Blair Baxter
- Born: 27 February 1980 (age 46)

Rugby union career
- Position: Flanker

Provincial / State sides
- Years: Team / Apps / (Points)
- 2004–2005: Marlborough / 14 / (0)

Coaching career
- Years: Team
- 2020–2023: Canterbury
- 2022–2023: Matatū
- 2023–: China women's 7s (Assistant Coach)

= Blair Baxter =

New Zealand rugby union coach

Blair Baxter (born 27 February 1980) is a New Zealand rugby union coach. He currently is an assistant coach with the China women's sevens team. He was previously the head coach of Matatū in the Super Rugby Aupiki competition, and Canterbury in the Farah Palmer Cup competition.

== Coaching career ==
In 2019, Baxter was the assistant coach of Canterbury's under-19 team when they won the Jock Hobbs Memorial National Tournament. He was appointed as Canterbury's head coach in 2020 and helped guide them to win the Farah Palmer Cup that year.

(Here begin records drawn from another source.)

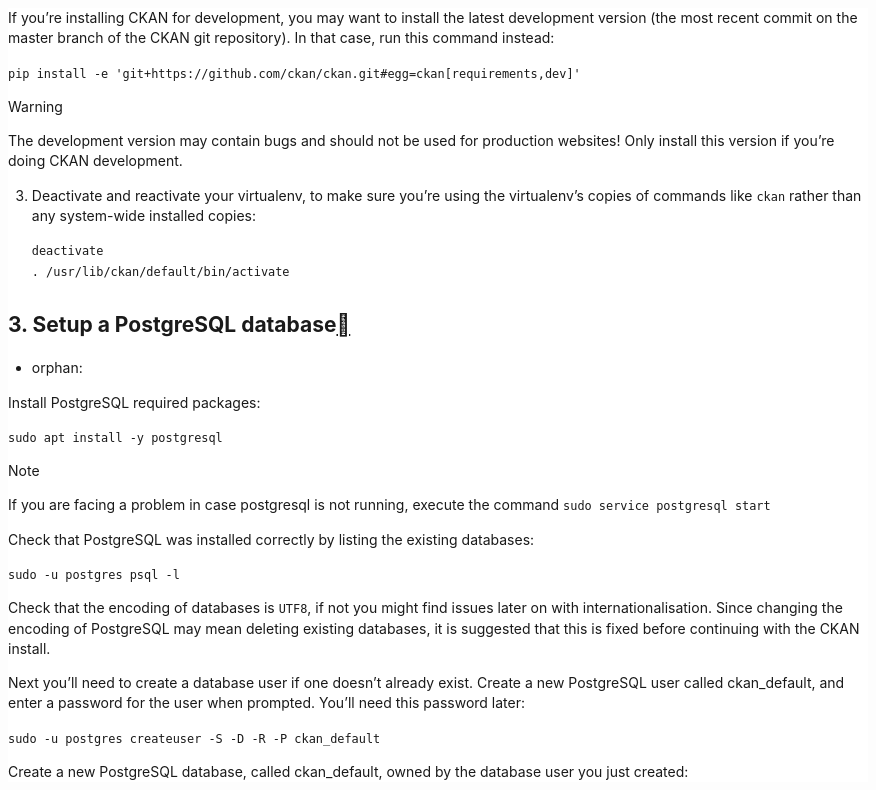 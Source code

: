    If you’re installing CKAN for development, you may want to install the latest development version (the most recent commit on the master branch of the CKAN git repository). In that case, run this command instead:

   ```
   pip install -e 'git+https://github.com/ckan/ckan.git#egg=ckan[requirements,dev]'
   ```

   Warning

   The development version may contain bugs and should not be used for production websites! Only install this version if you’re doing CKAN development.

3. Deactivate and reactivate your virtualenv, to make sure you’re using the virtualenv’s copies of commands like `ckan` rather than any system-wide installed copies:

   ```
   deactivate
   . /usr/lib/ckan/default/bin/activate
   ```



## 3. Setup a PostgreSQL database[](https://docs.ckan.org/en/2.11/maintaining/installing/install-from-source.html#setup-a-postgresql-database)

- orphan:

  

Install PostgreSQL required packages:

```
sudo apt install -y postgresql
```

Note

If you are facing a problem in case postgresql is not running, execute the command `sudo service postgresql start`

Check that PostgreSQL was installed correctly by listing the existing databases:

```
sudo -u postgres psql -l
```

Check that the encoding of databases is `UTF8`, if not you might find issues later on with internationalisation. Since changing the encoding of PostgreSQL may mean deleting existing databases, it is suggested that this is fixed before continuing with the CKAN install.

Next you’ll need to create a database user if one doesn’t already exist. Create a new PostgreSQL user called ckan_default, and enter a password for the user when prompted. You’ll need this password later:

```
sudo -u postgres createuser -S -D -R -P ckan_default
```

Create a new PostgreSQL database, called ckan_default, owned by the database user you just created:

Baxter was appointed the head coach of the South Island women’s team, Matatū, that competed in the inaugural Super Rugby Aupiki competition in 2022. He concluded his tenure with Matatū on a high note after winning the 2023 Super Rugby Aupiki season.

In 2023, He had an eight-month coaching stint as an assistant coach with the China women's sevens team which ended on November 30. He later accepted the role as Assistant Coach of the China women’s 7’s side, in their quest for qualification for the 2024 Summer Olympics.